Yalnız olduğundan şikayet eden başka bir danışanımla telefonla görüştüğümüzde: “ şu an evde tek başınayım ve sıkıntılıyım. Sanki panik durumundayım. Panik olmamın nedeni evde tek başına olmam değil, bu koca şehirde yalnız olmam. Çok korkuyorum ve bundan nasıl kurtulacağımı bilmiyorum. Bu koca şehirde yaşamama rağmen resmen rüzgarda savrulan bir ot gibiyim. Ve çok yalnızım. Korkuyorum! Gittikçe daha da yalnız oluyorum, yalnız kalıyorum!” demişti.

Danışanımla telefonu kapattıktan sonra, bu koskoca kentte insanların birbirlerine yabancılaşmalarını ve kalabalık yalnızlığının nasıl bizi ele geçirdiğini düşünürken, bir ulusal gazete, Haydar Ergülen'in bir paylaşımı dikkatimi çekti. Bakın ne diyordu?;

“Sizde fazla mavi var mı?,

Fazla bir gökyüzü,

Fazla bir cumartesi,

Fazla bir gülüş?

Sizde fazla bir hayat var mı?”

Ne güzel diyordu. Bu karmaşık, çıkar örüntüsüyle dolu yaşadığımız kentlerde ihtiyacımız olan duyguları, eksikliğini hissettiklerimizi dile getiriyordu, haykırıyordu. 

Amerika Birleşik Devletleri'nde zengin ve fakir öğrenciler arasında yapılan bir araştırmada, fakir öğrencilerdeki yalnızlık ve depresyon hissinin, zengin öğrencilerden daha fazla bulunması dikkati çekmiş ve fakir öğrencilerde görülenin, duygusal yalnızlık olduğu tespit edilmiştir.

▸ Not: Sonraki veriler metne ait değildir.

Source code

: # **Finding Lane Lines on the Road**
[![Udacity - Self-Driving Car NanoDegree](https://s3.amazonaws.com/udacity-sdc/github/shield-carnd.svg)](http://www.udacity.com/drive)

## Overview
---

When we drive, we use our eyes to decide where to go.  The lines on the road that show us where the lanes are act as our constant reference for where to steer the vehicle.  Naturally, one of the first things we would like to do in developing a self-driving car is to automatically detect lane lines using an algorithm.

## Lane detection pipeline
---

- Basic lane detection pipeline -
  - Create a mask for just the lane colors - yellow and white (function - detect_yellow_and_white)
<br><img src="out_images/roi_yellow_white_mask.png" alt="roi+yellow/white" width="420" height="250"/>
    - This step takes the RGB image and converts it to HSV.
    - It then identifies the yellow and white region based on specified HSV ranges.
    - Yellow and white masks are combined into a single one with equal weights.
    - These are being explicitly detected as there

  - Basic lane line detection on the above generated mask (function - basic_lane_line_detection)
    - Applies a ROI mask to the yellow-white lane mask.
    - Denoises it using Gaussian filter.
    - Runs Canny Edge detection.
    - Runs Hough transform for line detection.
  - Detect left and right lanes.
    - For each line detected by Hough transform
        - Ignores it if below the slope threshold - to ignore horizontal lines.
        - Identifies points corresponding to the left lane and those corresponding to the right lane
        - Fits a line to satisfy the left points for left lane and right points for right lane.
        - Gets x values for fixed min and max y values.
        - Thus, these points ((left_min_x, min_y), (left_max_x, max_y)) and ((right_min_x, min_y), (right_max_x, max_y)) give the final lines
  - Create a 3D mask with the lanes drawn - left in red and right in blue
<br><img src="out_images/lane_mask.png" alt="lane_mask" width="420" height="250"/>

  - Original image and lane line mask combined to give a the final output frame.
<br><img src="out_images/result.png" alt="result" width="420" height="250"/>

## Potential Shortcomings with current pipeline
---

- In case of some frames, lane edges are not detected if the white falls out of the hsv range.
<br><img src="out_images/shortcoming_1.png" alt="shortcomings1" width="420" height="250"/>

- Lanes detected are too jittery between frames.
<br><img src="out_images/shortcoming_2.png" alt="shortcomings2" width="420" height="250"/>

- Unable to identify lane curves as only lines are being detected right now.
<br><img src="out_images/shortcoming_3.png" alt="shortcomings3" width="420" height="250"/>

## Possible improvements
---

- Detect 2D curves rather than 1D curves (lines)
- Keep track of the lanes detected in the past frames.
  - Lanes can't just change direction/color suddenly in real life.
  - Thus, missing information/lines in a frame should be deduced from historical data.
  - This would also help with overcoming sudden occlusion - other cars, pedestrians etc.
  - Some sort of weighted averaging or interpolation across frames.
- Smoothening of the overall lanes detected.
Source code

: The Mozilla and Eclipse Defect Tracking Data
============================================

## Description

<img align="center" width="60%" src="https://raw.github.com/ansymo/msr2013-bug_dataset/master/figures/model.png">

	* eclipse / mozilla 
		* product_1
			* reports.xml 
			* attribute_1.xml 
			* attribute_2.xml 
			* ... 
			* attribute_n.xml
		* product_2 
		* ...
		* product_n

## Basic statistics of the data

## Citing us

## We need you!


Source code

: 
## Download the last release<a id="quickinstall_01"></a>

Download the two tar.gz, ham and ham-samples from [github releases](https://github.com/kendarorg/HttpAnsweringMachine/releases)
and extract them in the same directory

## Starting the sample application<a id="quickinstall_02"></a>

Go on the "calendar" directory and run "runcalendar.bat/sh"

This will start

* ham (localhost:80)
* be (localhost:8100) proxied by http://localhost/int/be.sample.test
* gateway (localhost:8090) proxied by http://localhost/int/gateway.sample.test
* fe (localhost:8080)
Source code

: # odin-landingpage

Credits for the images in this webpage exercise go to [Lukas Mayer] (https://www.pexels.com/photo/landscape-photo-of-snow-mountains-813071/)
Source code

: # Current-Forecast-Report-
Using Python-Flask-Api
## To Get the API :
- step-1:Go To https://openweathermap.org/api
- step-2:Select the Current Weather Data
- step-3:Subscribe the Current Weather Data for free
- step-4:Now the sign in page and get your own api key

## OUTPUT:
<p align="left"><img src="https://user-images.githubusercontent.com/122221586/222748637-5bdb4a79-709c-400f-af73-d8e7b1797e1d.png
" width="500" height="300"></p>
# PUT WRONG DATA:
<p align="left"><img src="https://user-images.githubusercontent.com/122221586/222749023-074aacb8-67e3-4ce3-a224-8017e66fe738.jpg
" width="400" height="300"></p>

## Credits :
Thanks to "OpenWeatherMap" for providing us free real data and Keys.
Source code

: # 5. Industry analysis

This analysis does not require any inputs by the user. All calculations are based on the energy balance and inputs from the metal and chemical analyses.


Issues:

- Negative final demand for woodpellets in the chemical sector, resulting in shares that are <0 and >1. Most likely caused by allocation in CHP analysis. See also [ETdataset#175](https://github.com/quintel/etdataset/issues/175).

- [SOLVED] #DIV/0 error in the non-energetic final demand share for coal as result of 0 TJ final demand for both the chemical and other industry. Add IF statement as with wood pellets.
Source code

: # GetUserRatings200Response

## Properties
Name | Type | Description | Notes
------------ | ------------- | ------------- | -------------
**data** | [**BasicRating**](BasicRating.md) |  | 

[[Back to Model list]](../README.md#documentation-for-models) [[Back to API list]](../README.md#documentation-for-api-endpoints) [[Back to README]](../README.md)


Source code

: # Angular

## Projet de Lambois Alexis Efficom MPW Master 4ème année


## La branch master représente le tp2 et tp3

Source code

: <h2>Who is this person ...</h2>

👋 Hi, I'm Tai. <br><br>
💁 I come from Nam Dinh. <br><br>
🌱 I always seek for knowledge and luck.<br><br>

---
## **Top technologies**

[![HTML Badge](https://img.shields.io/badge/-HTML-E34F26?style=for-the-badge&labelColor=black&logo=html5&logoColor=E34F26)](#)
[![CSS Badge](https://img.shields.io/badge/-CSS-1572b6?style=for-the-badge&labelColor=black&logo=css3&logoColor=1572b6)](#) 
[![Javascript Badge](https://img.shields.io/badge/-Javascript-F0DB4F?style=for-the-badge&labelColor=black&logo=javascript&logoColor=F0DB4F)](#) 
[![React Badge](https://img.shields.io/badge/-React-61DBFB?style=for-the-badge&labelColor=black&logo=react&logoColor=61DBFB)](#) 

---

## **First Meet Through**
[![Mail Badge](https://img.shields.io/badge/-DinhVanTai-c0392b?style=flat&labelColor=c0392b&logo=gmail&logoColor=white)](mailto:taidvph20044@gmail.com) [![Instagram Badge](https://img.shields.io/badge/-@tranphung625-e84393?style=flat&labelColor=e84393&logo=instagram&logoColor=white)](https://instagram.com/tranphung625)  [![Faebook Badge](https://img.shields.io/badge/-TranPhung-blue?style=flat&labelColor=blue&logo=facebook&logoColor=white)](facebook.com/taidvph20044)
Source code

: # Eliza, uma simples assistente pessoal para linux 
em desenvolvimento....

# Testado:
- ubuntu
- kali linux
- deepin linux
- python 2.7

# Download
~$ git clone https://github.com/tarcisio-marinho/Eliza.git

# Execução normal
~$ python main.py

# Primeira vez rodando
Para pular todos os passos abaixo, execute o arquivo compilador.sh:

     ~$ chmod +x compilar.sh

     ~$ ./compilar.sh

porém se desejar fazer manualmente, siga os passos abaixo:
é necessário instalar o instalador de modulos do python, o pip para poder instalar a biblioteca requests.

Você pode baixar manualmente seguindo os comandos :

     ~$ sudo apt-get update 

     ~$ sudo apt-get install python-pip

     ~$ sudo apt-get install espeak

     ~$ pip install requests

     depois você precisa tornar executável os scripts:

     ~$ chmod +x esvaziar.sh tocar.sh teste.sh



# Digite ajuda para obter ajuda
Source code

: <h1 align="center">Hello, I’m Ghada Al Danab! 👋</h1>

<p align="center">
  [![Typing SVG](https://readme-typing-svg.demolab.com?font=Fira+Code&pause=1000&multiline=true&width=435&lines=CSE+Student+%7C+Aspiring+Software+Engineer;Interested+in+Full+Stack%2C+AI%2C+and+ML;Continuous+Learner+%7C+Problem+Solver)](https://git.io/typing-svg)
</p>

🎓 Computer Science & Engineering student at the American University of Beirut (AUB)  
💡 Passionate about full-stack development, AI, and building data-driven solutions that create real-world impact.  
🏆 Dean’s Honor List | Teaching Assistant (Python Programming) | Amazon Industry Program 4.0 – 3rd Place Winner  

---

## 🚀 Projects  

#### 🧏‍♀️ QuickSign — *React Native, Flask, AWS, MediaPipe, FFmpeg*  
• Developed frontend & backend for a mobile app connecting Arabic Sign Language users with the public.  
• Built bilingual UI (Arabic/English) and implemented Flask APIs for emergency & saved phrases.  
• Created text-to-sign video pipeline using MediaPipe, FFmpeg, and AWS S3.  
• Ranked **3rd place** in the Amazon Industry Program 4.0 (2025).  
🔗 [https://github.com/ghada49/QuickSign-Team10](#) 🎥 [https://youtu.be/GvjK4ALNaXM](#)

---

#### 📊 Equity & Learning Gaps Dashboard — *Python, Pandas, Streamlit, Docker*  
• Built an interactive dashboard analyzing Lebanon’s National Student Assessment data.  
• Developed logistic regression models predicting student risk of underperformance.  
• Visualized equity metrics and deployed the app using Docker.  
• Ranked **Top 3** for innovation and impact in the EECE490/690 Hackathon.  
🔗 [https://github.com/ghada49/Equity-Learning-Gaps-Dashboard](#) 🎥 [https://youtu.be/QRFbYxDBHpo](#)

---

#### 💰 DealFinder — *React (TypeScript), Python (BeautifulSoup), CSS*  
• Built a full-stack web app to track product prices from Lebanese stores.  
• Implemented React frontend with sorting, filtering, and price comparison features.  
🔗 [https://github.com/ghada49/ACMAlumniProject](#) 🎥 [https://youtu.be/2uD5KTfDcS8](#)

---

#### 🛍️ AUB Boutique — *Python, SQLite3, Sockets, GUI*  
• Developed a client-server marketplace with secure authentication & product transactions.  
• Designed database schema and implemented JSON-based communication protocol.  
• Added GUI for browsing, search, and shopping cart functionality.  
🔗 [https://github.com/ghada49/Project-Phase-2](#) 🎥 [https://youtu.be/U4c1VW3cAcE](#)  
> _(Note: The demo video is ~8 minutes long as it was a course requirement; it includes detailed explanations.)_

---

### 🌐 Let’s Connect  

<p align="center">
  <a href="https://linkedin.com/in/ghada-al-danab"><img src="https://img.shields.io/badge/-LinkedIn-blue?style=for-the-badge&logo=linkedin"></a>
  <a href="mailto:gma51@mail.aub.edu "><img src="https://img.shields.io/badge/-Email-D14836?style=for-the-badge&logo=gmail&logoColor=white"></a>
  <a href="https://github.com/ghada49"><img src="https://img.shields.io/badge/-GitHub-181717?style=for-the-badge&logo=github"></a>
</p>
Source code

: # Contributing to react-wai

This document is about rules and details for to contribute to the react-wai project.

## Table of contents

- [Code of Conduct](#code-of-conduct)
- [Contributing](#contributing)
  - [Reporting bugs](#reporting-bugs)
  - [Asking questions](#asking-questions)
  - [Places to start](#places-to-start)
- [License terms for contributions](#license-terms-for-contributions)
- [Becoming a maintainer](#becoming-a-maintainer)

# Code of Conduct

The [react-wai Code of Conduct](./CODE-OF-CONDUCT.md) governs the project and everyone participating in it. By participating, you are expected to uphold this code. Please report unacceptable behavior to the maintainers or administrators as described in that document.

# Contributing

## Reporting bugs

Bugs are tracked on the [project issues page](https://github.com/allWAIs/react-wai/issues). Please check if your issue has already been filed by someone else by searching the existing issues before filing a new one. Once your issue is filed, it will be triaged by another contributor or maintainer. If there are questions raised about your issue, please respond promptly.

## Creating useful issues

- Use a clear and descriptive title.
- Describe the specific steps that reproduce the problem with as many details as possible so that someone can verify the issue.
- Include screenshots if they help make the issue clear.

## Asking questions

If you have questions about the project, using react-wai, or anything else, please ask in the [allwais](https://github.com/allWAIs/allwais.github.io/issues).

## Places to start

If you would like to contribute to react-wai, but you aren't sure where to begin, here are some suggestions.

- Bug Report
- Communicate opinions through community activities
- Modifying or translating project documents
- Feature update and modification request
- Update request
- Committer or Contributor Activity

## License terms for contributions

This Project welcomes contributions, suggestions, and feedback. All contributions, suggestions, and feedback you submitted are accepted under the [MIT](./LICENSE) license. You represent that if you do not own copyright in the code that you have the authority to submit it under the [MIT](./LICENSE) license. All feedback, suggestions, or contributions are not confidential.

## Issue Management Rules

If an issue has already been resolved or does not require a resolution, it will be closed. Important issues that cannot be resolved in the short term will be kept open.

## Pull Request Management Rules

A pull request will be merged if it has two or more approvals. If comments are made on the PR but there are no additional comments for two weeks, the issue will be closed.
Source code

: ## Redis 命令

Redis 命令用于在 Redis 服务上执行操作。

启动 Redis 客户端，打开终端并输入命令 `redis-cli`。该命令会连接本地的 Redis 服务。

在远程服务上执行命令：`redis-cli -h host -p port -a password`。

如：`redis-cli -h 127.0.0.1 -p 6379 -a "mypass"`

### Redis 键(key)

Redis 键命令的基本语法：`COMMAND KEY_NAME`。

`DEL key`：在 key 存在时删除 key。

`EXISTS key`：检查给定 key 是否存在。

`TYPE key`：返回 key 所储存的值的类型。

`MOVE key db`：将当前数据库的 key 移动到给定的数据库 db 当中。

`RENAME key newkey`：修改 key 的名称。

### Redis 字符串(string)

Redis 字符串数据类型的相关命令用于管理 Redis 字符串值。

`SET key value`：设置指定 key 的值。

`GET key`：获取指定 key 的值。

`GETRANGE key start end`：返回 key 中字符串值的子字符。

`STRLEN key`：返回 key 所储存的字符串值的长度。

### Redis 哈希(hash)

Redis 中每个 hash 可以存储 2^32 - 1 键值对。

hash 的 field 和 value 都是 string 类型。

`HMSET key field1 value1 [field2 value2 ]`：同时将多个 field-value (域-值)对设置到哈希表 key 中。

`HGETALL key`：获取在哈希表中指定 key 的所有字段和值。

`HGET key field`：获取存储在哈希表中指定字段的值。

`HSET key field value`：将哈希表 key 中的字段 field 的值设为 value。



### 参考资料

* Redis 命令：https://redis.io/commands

Bu tür yalnızlık, milletlerin karakterlerine göre değişmektedir. Aynı araştırmada yabancı öğrenciler de incelenmiş ve neticede, yabancıların sosyal yalnızlık içinde oldukları saptanmıştır. 

Bu araştırmanın bizi ilgilendiren kısmı şu; sosyal hayatta toplum içinde yabancı olmanın bir semptomu olan bu yaşadığımız, hissettiğimiz yalnızlık. 

Kentlerde yaşayan bizler için yalnızlık, birçoğumuzun yaşadığı, yaşamak istediği, bir kısmımızın da yaşamak isteyip de yaşayamadığı bir duygu!.

Bu kalabalık içerisinde nefes almak isteyenlerden çok sevdiğim ve saygı duyduğum bir hocam geçenlerde “küçük ev, az eşya, az insan” demişti.

Kent yaşamında kimimiz, yoğun hayat temposu, monotonlaşan hayat, iş yükü gibi durumlardan bıkmış, yalnızlığı arayan, yalnız kalıp bedenimizi ve ruhumuzu dinlendirebileceğimiz bir mekan ararken, kimimiz de koskoca şehirde, yığınla kalabalık arasında kendimizi yapayalnız ve çaresiz hissediyoruz.

Kent yaşamanın bir anlamda karanlık ve aydınlık yüzü olmuşuz. Karanlık yüzünde olanlar aydınlığı, aydınlık yüzünde olanlar ise bir süreliğine dahi olsa karanlığı arzuluyor. Bir yanda kendiyle baş başa kalmaya susamış ruhlar, diğer yanda yalnızlıktan şikâyetçi insanlar!

Burada “yalnızlık sendromu” dediğimiz bir duygu durum bozukluğu da oluşabiliyor kimi bireylerde. Yalnızlık sendromu, kişinin günlük hayata motivasyonunu engelleyen depresif bir halidir. En belirgin duyguları, kendini değersiz hissetme ve koyu bir mutsuzluk duygusudur.

Yalnızlığı aşmanın yanıtı, “neden nefes aldığımızın farkına varmak” başta olmak üzere, yaratıcı ve amaçlı olmakta yatmaktadır. Yalnızlık, zaman denen çok değerli hazineyi etkin ve ekonomik kullanmakla aşılabilir. İnsan yalnız doğmakta ve yalnız ölmektedir. Doğumla ölüm arasındaki geçen, yaşam dediğimiz zaman süreci içindeki kurulan dostluklar, arkadaşlıklar, bir sürü kalabalık eğer içlerinde üretkenliği barındırmıyorsa, birey yine doyumsuz ve yalnız kalmakta ve kalabalığın içinde kendini çaresiz hissetmektedir.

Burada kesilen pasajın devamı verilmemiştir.